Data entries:
◆ ◆ ◆ ◆
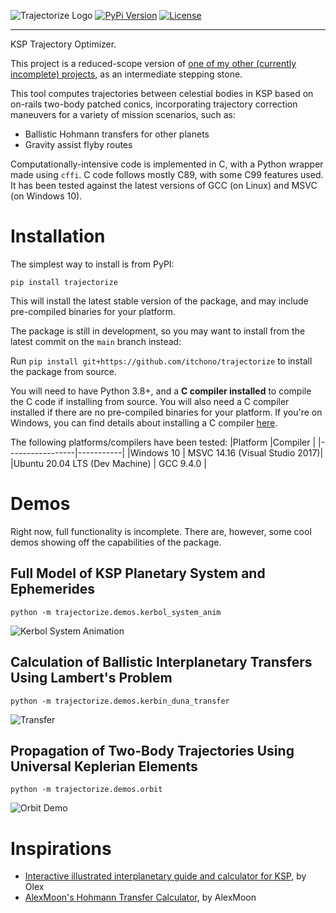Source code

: ![Trajectorize Logo](https://raw.githubusercontent.com/itchono/trajectorize/assets/trajectorize_logo.png)
[![PyPi Version](https://img.shields.io/pypi/v/trajectorize?style=for-the-badge)](https://pypi.org/project/trajectorize/)
[![License](https://img.shields.io/github/license/itchono/trajectorize?style=for-the-badge)](https://github.com/itchono/trajectorize/blob/main/LICENSE)

---

KSP Trajectory Optimizer.

This project is a reduced-scope version of [one of my other (currently incomplete) projects](https://github.com/itchono/gravity-assist-flyby-optimizer), as an intermediate stepping stone.

This tool computes trajectories between celestial bodies in KSP based on on-rails two-body patched conics, incorporating trajectory correction maneuvers for a variety of mission scenarios, such as:

* Ballistic Hohmann transfers for other planets
* Gravity assist flyby routes

Computationally-intensive code is implemented in C, with a Python wrapper made using `cffi`.
C code follows mostly C89, with some C99 features used. It has been tested against the latest versions of GCC (on Linux) and MSVC (on Windows 10).

# Installation

The simplest way to install is from PyPI:

`pip install trajectorize`

This will install the latest stable version of the package, and may include pre-compiled binaries for your platform.

The package is still in development, so you may want to install from the latest commit on the `main` branch instead:

Run `pip install git+https://github.com/itchono/trajectorize` to install the package from source.

You will need to have Python 3.8+, and a **C compiler installed** to compile the C code if installing from source. You will also need a C compiler installed if there are no pre-compiled binaries for your platform. If you're on Windows, you can find details about installing a C compiler [here](https://wiki.python.org/moin/WindowsCompilers).

The following platforms/compilers have been tested:
|Platform         |Compiler   |
|-----------------|-----------|
|Windows 10       | MSVC 14.16 (Visual Studio 2017)|
|Ubuntu 20.04 LTS (Dev Machine) | GCC 9.4.0 |

# Demos

Right now, full functionality is incomplete. There are, however, some cool demos showing off the capabilities of the package.

## Full Model of KSP Planetary System and Ephemerides

`python -m trajectorize.demos.kerbol_system_anim`

![Kerbol System Animation](https://raw.githubusercontent.com/itchono/trajectorize/assets/kerbol_system.gif)

## Calculation of Ballistic Interplanetary Transfers Using Lambert's Problem

`python -m trajectorize.demos.kerbin_duna_transfer`

![Transfer](https://raw.githubusercontent.com/itchono/trajectorize/assets/kerbin_duna_transfer.png)

## Propagation of Two-Body Trajectories Using Universal Keplerian Elements

`python -m trajectorize.demos.orbit`

![Orbit Demo](https://raw.githubusercontent.com/itchono/trajectorize/assets/orbit_universal.png)

# Inspirations

* [Interactive illustrated interplanetary guide and calculator for KSP](https://ksp.olex.biz/), by Olex
* [AlexMoon's Hohmann Transfer Calculator](https://alexmoon.github.io/ksp/), by AlexMoon
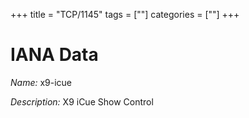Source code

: +++
title = "TCP/1145"
tags = [""]
categories = [""]
+++

# IANA Data

_Name:_ x9-icue

_Description:_ X9 iCue Show Control

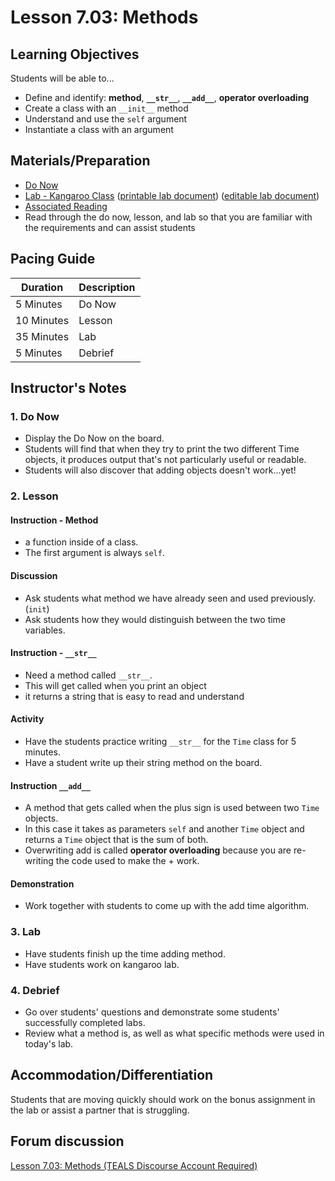# Lesson 7.03: Methods

## Learning Objectives

Students will be able to...

* Define and identify: **method**, **`__str__`**, **`__add__`**, **operator overloading**
* Create a class with an `__init__` method
* Understand and use the `self` argument
* Instantiate a class with an argument

## Materials/Preparation

* [Do Now][]
* [Lab - Kangaroo Class][] ([printable lab document][]) ([editable lab document][])
* [Associated Reading](https://tealsk12.github.io/2nd-semester-introduction-to-computer-science/readings.md.html#associatedreadings/7.3)
* Read through the do now, lesson, and lab so that you are familiar with the requirements and can assist students

## Pacing Guide

| **Duration**   | **Description** |
| ---------- | ----------- |
| 5 Minutes  | Do Now      |
| 10 Minutes | Lesson      |
| 35 Minutes | Lab         |
| 5 Minutes | Debrief  |

## Instructor's Notes

### 1. Do Now

* Display the Do Now on the board.
* Students will find that when they try to print the two different Time objects, it produces output that's not particularly useful or readable.
* Students will also discover that adding objects doesn't work...yet!

### 2. Lesson

#### Instruction - Method

* a function inside of a class.
* The first argument is always `self`.

#### Discussion

* Ask students what method we have already seen and used previously. (`init`)
* Ask students how they would distinguish between the two time variables.

#### Instruction - `__str__`

* Need a method called `__str__`.
* This will get called when you print an object
* it returns a string that is easy to read and understand

#### Activity

* Have the students practice writing `__str__` for the `Time` class for 5 minutes.
* Have a student write up their string method on the board.

#### Instruction `__add__`

* A method that gets called when the plus sign is used between two `Time` objects.
* In this case it takes as parameters `self` and another `Time` object and returns a `Time` object that is the sum of both.
* Overwriting add is called **operator overloading** because you are re-writing the code used to make the + work.

#### Demonstration

* Work together with students to come up with the add time algorithm.

### 3. Lab

* Have students finish up the time adding method.
* Have students work on kangaroo lab.

### 4. Debrief

* Go over students' questions and demonstrate some students' successfully completed labs.
* Review what a method is, as well as what specific methods were used in today's lab.

## Accommodation/Differentiation

Students that are moving quickly should work on the bonus assignment in the lab or assist a partner that is struggling.

## Forum discussion

[Lesson 7.03: Methods (TEALS Discourse Account Required)](https://forums.tealsk12.org/c/2nd-semester-unit-7-classes/lesson-7-03-methods)

[Do Now]:do_now.md
[Lab - Kangaroo Class]:lab.md
[printable lab document]: https://github.com/TEALSK12/2nd-semester-introduction-to-computer-science/raw/master/units/7_unit/03_lesson/lab.pdf
[editable lab document]: https://github.com/TEALSK12/2nd-semester-introduction-to-computer-science/raw/master/units/7_unit/03_lesson/lab.docx
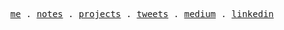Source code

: <p align="center">
  <samp>
    <a href="https://www.damisparks.com">me</a> .
    <a href="https://www.damisparks.com/notes">notes</a> .
    <a href="https://www.damisparks.com/projects">projects</a> .
    <a href="https://x.com/damisparks">tweets</a> .
    <a href="https://medium.com/@damisparks">medium</a> . 
    <a href="https://www.linkedin.com/in/damisparks">linkedin</a>
  </samp>
</p>
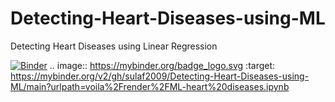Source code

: # Detecting-Heart-Diseases-using-ML
Detecting Heart Diseases using Linear Regression 

[![Binder](https://mybinder.org/badge_logo.svg)](https://mybinder.org/v2/gh/sulaf2009/Detecting-Heart-Diseases-using-ML/main?urlpath=voila%2Frender%2FML-heart%20diseases.ipynb)
.. image:: https://mybinder.org/badge_logo.svg
 :target: https://mybinder.org/v2/gh/sulaf2009/Detecting-Heart-Diseases-using-ML/main?urlpath=voila%2Frender%2FML-heart%20diseases.ipynb
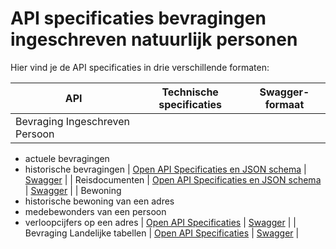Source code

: # API specificaties bevragingen ingeschreven natuurlijk personen
Hier vind je de API specificaties in drie verschillende formaten:

|              API               | Technische specificaties | Swagger-formaat |
| --- | --- | --- |
| Bevraging Ingeschreven Persoon
- actuele bevragingen
- historische bevragingen | [Open API Specificaties en JSON schema](https://github.com/VNG-Realisatie/Bevragingen-ingeschreven-personen/tree/master/api-specificatie/Bevraging-Ingeschreven-Persoon) | [Swagger](https://petstore.swagger.io/?url=https://raw.githubusercontent.com/VNG-Realisatie/Bevragingen-ingeschreven-personen/master/api-specificatie/Bevraging-Ingeschreven-Persoon/openapi.yaml) |
| Reisdocumenten | [Open API Specificaties en JSON schema](https://github.com/VNG-Realisatie/Bevragingen-ingeschreven-personen/tree/master/api-specificatie/Reisdocumenten) | [Swagger](https://petstore.swagger.io/?url=https://raw.githubusercontent.com/VNG-Realisatie/Bevragingen-ingeschreven-personen/master/api-specificatie/Reisdocumenten/openapi.yaml) |
| Bewoning
- historische bewoning van een adres
- medebewonders van een persoon
- verloopcijfers op een adres  | [Open API Specificaties](https://github.com/VNG-Realisatie/Bevragingen-ingeschreven-personen/tree/master/api-specificatie/Bewoning) | [Swagger](https://petstore.swagger.io/?url=https://raw.githubusercontent.com/VNG-Realisatie/Bevragingen-ingeschreven-personen/master/api-specificatie/Bewoning/openapi.yaml) |
| Bevraging Landelijke tabellen  | [Open API Specificaties](https://github.com/VNG-Realisatie/Bevragingen-ingeschreven-personen/tree/master/api-specificatie/Landelijke%20tabellen/openapi.yaml) | [Swagger](https://petstore.swagger.io/?url=https://raw.githubusercontent.com/VNG-Realisatie/Bevragingen-ingeschreven-personen/master/api-specificatie/Landelijke%20tabellen/openapi.yaml) |

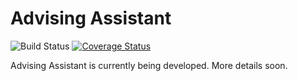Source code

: # Advising Assistant

![Build Status](https://codeship.com/projects/fe056ee0-2f4f-0134-7f62-4a25dba64f1f/status?branch=master)
[![Coverage Status](https://coveralls.io/repos/github/nvanselow/advising_assistant/badge.svg?branch=master)](https://coveralls.io/github/nvanselow/advising_assistant?branch=master)

Advising Assistant is currently being developed. More details soon.
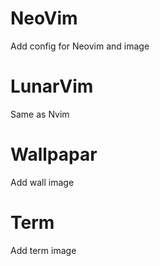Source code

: # NeoVim

Add config for Neovim and image

# LunarVim

Same as Nvim

# Wallpapar

Add wall image

# Term

Add term image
◆ ◆ ◆ ◆
» **Directions**
The answer must be the lines of the entries above, written out exactly from the first through the one with "You will need", and no pictures.

» **Solution**
Source code

: ![Trajectorize Logo](https://raw.githubusercontent.com/itchono/trajectorize/assets/trajectorize_logo.png)
[![PyPi Version](https://img.shields.io/pypi/v/trajectorize?style=for-the-badge)](https://pypi.org/project/trajectorize/)
[![License](https://img.shields.io/github/license/itchono/trajectorize?style=for-the-badge)](https://github.com/itchono/trajectorize/blob/main/LICENSE)

---

KSP Trajectory Optimizer.

This project is a reduced-scope version of [one of my other (currently incomplete) projects](https://github.com/itchono/gravity-assist-flyby-optimizer), as an intermediate stepping stone.

This tool computes trajectories between celestial bodies in KSP based on on-rails two-body patched conics, incorporating trajectory correction maneuvers for a variety of mission scenarios, such as:

* Ballistic Hohmann transfers for other planets
* Gravity assist flyby routes

Computationally-intensive code is implemented in C, with a Python wrapper made using `cffi`.
C code follows mostly C89, with some C99 features used. It has been tested against the latest versions of GCC (on Linux) and MSVC (on Windows 10).

# Installation

The simplest way to install is from PyPI:

`pip install trajectorize`

This will install the latest stable version of the package, and may include pre-compiled binaries for your platform.

The package is still in development, so you may want to install from the latest commit on the `main` branch instead:

Run `pip install git+https://github.com/itchono/trajectorize` to install the package from source.

You will need to have Python 3.8+, and a **C compiler installed** to compile the C code if installing from source. You will also need a C compiler installed if there are no pre-compiled binaries for your platform. If you're on Windows, you can find details about installing a C compiler [here](https://wiki.python.org/moin/WindowsCompilers).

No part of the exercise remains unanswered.